Yoga preaches healthy and mindful eating habits, good sleep, and exercises as key to longevity and health. It claims that a monotonous lifestyle, unhealthy eating habits, lack of exercise, and high stress are the reasons for belly fat. The wider your belly gets, the higher the level of risk of Diabetes, heart diseases, and cancer! Yogists believe that you need to follow a proper diet with good fitness routine get rid of belly fat. If you don’t want to attend the gym then yoga is a great option. It not only helps decrease belly fat but also increases mindfulness and calms your nervous system.

Try these 5 yoga asanas to get rid of belly fat:

Tadasana is a warm up pose, which improves blood circulation, posture, tones up the belly, and allows your body to get ready for the other poses.

Stand with your feet flat with heels slightly apart. Lengthen your tailbone toward the floor and lift the pubis toward the navel.

Stretch your hands to the front and bring your palms closer to each other. Inhale and stretch your spin. Raise your folded up above your head and stretch as much as you can.

Try to lift your ankles while stretching and stand on your toes. Look at the ceiling, breathe in and out. Hold this pose for 30 seconds and inhale and while exhaling slowly relax and bring your feet back to the floor.

Repeat 10 times and increase the time slowly.

Paschimottanasana stimulates the centre of the solar plexus. It not only acts as a tummy toning pose but the forward bend offers an admirable level of stretch to the hamstring, thighs and hips. This asana is ideal for those who are prone to digestive disorders.

Sit on the floor with your legs in front. our buttocks supported on a folded blanket and your legs straight in front of you. Press actively through your heels. Keep your spine erect, inhale and stretch your hands above your head without bending your elbows. Slowly come forward and try to touch your toes, once you are able to do that hold them and try pulling them backwards till you experience a stretch on your hamstrings. Breathe in and hold your tummy in and stay in the pose anywhere from 1 to 3 minutes. To come up, first lift the torso away from the thighs and straighten the elbows again if they are bent. Then inhale and lift the torso up by pulling the tailbone down and into the pelvis. Repeat 5 times.


Do not attempt if you have slip disc disorders, abdominal surgery, asthma and diarrhoea.

Pavanamuktasana is a wind relieving pose, which improves constipation and indigestion. Did you know that your knees cause pressure on your tummy? Thus, holding this position for more than a minute can help burn fat in the region. Lie down on your back, bend your knees, place your arms on the shins, take a deep breath and as you exhale bring the bent knees towards your chest and wrap your arms around them. Inhale again and while you exhale lift your head allowing your chin to touch your knees. Hold this position for 90 seconds continuously breathing. Exhale and slowly bring yourself to the initial position. Relax! Repeat 7-10 times.

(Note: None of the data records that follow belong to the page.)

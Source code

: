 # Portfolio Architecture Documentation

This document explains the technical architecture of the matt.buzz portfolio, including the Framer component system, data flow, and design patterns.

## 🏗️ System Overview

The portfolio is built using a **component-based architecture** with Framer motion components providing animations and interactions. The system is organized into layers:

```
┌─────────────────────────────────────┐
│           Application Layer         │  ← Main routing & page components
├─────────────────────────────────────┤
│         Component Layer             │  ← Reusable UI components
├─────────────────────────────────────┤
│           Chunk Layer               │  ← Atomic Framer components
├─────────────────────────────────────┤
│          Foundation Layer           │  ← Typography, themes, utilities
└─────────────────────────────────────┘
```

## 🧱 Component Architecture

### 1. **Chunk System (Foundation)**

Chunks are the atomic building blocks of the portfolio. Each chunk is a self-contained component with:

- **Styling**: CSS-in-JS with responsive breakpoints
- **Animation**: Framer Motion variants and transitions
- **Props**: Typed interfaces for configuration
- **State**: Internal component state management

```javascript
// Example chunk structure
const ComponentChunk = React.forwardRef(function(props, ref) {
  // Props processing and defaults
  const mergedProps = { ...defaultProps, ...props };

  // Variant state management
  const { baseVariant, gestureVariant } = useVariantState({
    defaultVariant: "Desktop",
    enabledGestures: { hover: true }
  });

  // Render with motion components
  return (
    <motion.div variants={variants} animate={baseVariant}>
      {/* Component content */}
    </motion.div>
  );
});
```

Do not attempt this if you are pregnant, have spinal issues, blood pressure and heart issues.

Bhujangasana is the cobra pose, which gives your belly a good stretch and strengthens the back muscles.

Lie down on your belly with legs slightly apart and toes touching the flour. Keep your hands on either side of the body with palms facing the floor. Bring the palms beneath your shoulders. Inhale deeply and slowly lift your chest and head off the floor. Look to the ceiling, tuck your pubis towards your navel, and keep your buttocks firm. Hold to this for 15-30 seconds,breathing normally. Inhale and slowly lower yourself, exhale and relax. Relax for 30 seconds and perform 10 times.

Bend backwards only till the time you feel comfortable.Do not perform if you are pregnant or suffer from back injury and carpal tunnel syndrome.

Balasana or the child pose is the best to calm your body.

Sit on your knees, heels apart and your buttocks touching the floor. Inhale and slowly stretch your arms upwards, exhale and slowly bend forward touching your palms and forehead on the floor. Stay there for some time. Breathe normally and keep your tummy tucked in. Inhale and slowly come up. Exhale and relax. Do not perform if you are pregnant!

Yoga works best if your goal is to lose belly fat. Perform these 5 asanas daily for 15-20 minutes and you’ll reap the rewards in one week!